Your task is to copy the stretch of lines in the records below that begins with the line containing "propuesta en **Tables**" and ends with the line containing "la lista **Alcance**", exactly as written, with nothing added.
== Extracted data
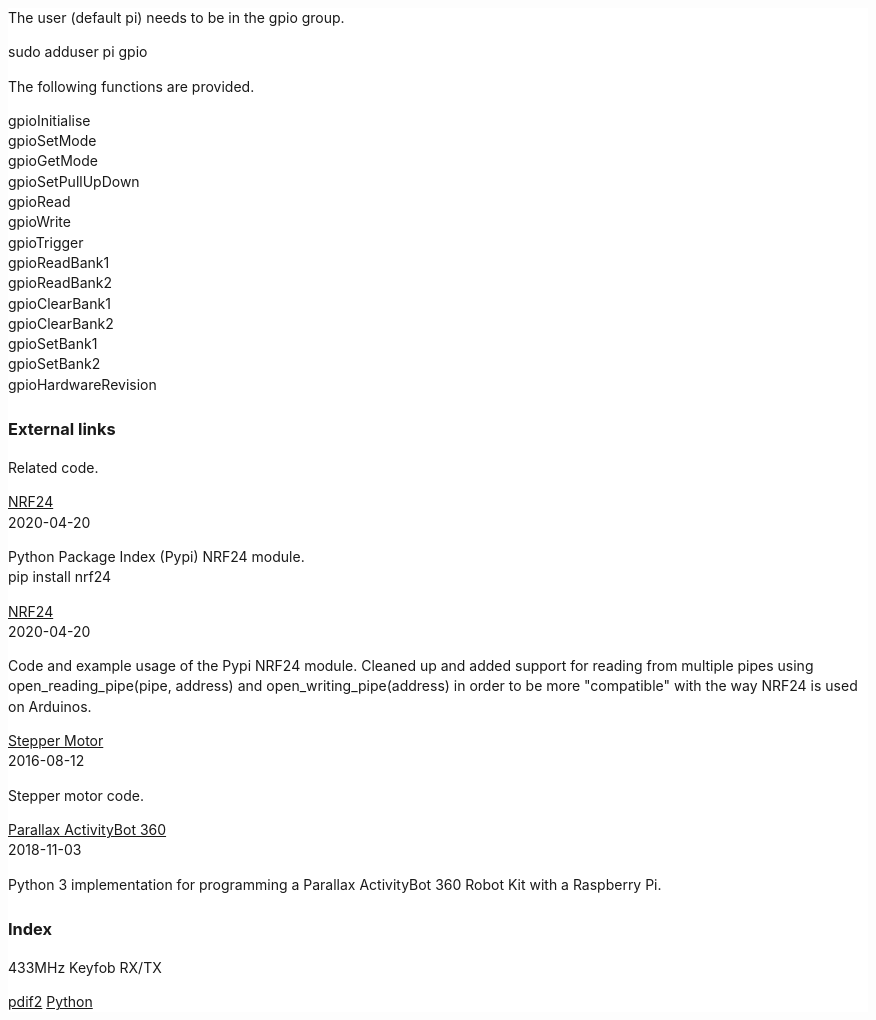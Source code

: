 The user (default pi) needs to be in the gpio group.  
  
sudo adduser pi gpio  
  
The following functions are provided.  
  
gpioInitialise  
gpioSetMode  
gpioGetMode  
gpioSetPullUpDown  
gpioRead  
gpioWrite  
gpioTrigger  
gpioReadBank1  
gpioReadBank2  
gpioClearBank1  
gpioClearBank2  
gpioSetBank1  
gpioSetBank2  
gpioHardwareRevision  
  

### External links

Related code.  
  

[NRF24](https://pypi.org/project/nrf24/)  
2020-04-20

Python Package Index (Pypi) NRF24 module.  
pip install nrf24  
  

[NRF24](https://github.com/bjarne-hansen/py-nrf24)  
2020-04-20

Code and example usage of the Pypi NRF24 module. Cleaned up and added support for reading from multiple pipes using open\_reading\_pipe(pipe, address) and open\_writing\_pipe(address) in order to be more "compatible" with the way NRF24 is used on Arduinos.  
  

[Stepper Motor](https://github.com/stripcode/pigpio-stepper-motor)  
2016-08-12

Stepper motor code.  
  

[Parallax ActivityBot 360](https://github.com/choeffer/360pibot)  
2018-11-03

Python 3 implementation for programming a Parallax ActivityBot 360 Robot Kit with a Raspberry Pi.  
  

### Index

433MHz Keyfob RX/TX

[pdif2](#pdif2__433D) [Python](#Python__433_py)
====
== Extracted data
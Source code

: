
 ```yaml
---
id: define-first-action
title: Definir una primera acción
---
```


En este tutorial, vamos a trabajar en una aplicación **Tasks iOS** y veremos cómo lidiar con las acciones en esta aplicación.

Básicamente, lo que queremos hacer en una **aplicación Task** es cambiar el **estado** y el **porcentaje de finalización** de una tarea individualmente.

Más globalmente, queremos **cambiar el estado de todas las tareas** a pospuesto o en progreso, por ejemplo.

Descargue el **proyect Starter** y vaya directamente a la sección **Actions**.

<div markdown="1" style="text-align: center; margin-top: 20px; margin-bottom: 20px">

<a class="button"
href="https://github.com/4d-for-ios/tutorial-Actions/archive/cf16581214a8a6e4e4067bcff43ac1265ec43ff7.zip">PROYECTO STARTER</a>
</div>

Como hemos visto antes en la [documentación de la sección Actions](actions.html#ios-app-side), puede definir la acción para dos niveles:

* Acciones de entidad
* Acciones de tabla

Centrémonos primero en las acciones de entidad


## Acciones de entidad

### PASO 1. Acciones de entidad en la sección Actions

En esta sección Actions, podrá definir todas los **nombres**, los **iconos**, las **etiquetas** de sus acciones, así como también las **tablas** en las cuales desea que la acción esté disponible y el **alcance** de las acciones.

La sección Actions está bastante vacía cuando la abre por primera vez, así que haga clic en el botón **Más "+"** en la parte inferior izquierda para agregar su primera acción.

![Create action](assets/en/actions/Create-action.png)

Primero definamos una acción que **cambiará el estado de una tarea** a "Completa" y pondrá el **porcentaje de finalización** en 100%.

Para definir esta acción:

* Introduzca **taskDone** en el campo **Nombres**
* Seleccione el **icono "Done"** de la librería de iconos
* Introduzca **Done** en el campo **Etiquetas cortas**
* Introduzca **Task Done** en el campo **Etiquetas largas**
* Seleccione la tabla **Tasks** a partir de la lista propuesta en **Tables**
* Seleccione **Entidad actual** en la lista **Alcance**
====
[Solved exercise]:
* Seleccione la tabla **Tasks** a partir de la lista propuesta en **Tables**
* Seleccione **Entidad actual** en la lista **Alcance**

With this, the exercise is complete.